Archive for the 'GNU Classpath' Category

Back to Classpath hacking

Thursday, January 10th, 2008

These days I did finally some more Classpath hacking. The last couple of months, the Classpath project was seemingly undead. That left me in some kind of coding depression ;-) But I think that Classpath has it’s own right for existence. There are several reasons why I will continue (and re-energize) my support for this project:

  • The process is completely open for anybody. There are almost no constraints, except for contributors to produce quality code and sign the copyright assignment with the FSF. I understand that it’s necessary for OpenJDK to have a lot of constraints, after all, this is the reference and they have a _much_ broader userbase than Classpath. Also, they don’t seem to believe in free, self-regulating processes, but more in governed, regulated-from-the-top processes.
  • Several projects are using GNU Classpath, and probably will do so for a long time. From the top of my head, there’s GCJ, Kaffe, JamVM, JNode, Jalimo. Cacao has some support for OpenJDK, but this seems very early still.
  • I really have no idea what to hack on OpenJDK. Of course, there’s the occasional bug that I care about, sometimes a fix for something that I come over when trying to intergrate with Jamaica, but that’s pretty much it. It is not really possible for me to add cool new features or something similar, that’s completely caught in complicated processes AFAICS (see above).
  • It’s not really possible to fix bugs quickly, because things are hidden away. Nobody knows what’s already done behind Sun’s walls. Every week or two they throw over code that’s finished, but it’s hard to take part in any development.
  • I believe the Classpath code is slimmer than OpenJDK, and (in my experience) the inter-package-dependencies are not so twisted as in OpenJDK. This seems to make it more suitable for small-footprint and embedded scenarios.
  • Hacking Classpath is so much fun. Even if nobody cares about it, it’s still a satisfying feeling to implement some missing classes here, fix a bug there and be useful for the one user that might be left ;-) After all, the ‘Free’ in Classpath means really Free, not the semi-Free of OpenJDK (cool: the code is under a Free license, uncool: most things else is still behind closed doors, and some will surely remain so forever, just because it is OpenJDK and Sun).
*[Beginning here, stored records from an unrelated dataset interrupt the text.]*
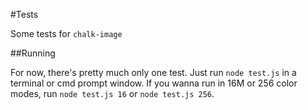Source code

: #Tests

Some tests for `chalk-image`

##Running

For now, there's pretty much only one test. Just run `node test.js` in a terminal or cmd prompt window. 
If you wanna run in 16M or 256 color modes, run `node test.js 16` or `node test.js 256`.

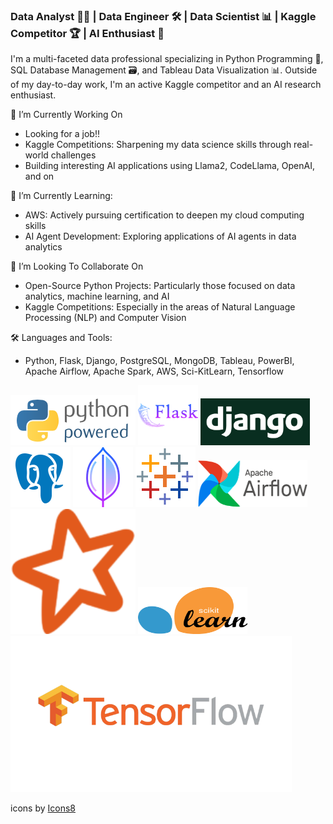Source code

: ### Data Analyst 👨‍💻 | Data Engineer 🛠️ | Data Scientist 📊 | Kaggle Competitor 🏆 | AI Enthusiast 🤖

I'm a multi-faceted data professional specializing in Python Programming 🐍, SQL Database Management 🗃️, and Tableau Data Visualization 📊. Outside of my day-to-day work, I'm an active Kaggle competitor and an AI research enthusiast.

🔭 I’m Currently Working On
- Looking for a job!! 
- Kaggle Competitions: Sharpening my data science skills through real-world challenges
- Building interesting AI applications using Llama2, CodeLlama, OpenAI, and on

🌱 I’m Currently Learning:
- AWS: Actively pursuing certification to deepen my cloud computing skills
- AI Agent Development: Exploring applications of AI agents in data analytics

👯 I’m Looking To Collaborate On
- Open-Source Python Projects: Particularly those focused on data analytics, machine learning, and AI
- Kaggle Competitions: Especially in the areas of Natural Language Processing (NLP) and Computer Vision

🛠️ Languages and Tools:
- Python, Flask, Django, PostgreSQL, MongoDB, Tableau, PowerBI, Apache Airflow, Apache Spark, AWS, Sci-KitLearn, Tensorflow 

![Python](./assets/python-powered-w-200x80.png)
![Flask](./assets/icons8-flask-96.png)
<img src="./assets/django.png" alt="Python Django" width="175" height="75">
![PostgreSQL](./assets/icons8-postgresql-96.png)
![MongoDB](./assets/icons8-mongo-db-96.png)
![Tableau](./assets/icons8-tableau-software-96.png)
<img src="./assets/resized_airflow-1.png" alt="Airflow" width="175" height="75">
<img src="./assets/spark_icon.png" alt="Airflow" width="200" height="200">
<img src="./assets/Scikit_learn.png" alt="Scikit-Learn" width="175" height="75">
<img src="./assets/tf_icon.png" alt="Scikit-Learn" width="450" height="250">





<a target="_blank" href="https://icons8.com/icon/Rc0Xn5AtE8kX/python"></a> icons by <a target="_blank" href="https://icons8.com">Icons8</a>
In this spirit, I started to implement javax.tools for Classpath. In the next couple of days we try to get back our JAPI pages, that appear to be broken or at least not updated since over a year (ugh). Also, Andrew announced today the creation of another hybrid project called BrandWeg, that combines Classpath with OpenJDK pieces. Kindof like inverse IcedTea. Also, Andrew continued with his JMX implementation which is really cool. Stefan Huehner seems to contribute lots of cleanup patches and Mario works on his sound API. We are not dead yet! Long live Classpath! Yay! ;-)

These days

Wednesday, June 13th, 2007

.. I’m working on a couple of things in parallel:

On one front I’m trying to provide a replacement for the graphics rasterizer in OpenJDK. As far as I can see to this point, the rasterizer I implemented for GNU Classpath should be fine for a start. I offered this to OpenJDK, but there seem to be a couple of legal and organizational hurdles to take. I am discussing how to best solve these issues and move forward with the code. It looks like going through the copyright grantback procedure with the FSF for the code in question is hard to avoid. In the meantime, Jim from the Java2D team has factored out a preliminary interface for the rasterizer, and Mark Reinhold offered to provide early read-only VCS access to the Java2D workspace. Thanks!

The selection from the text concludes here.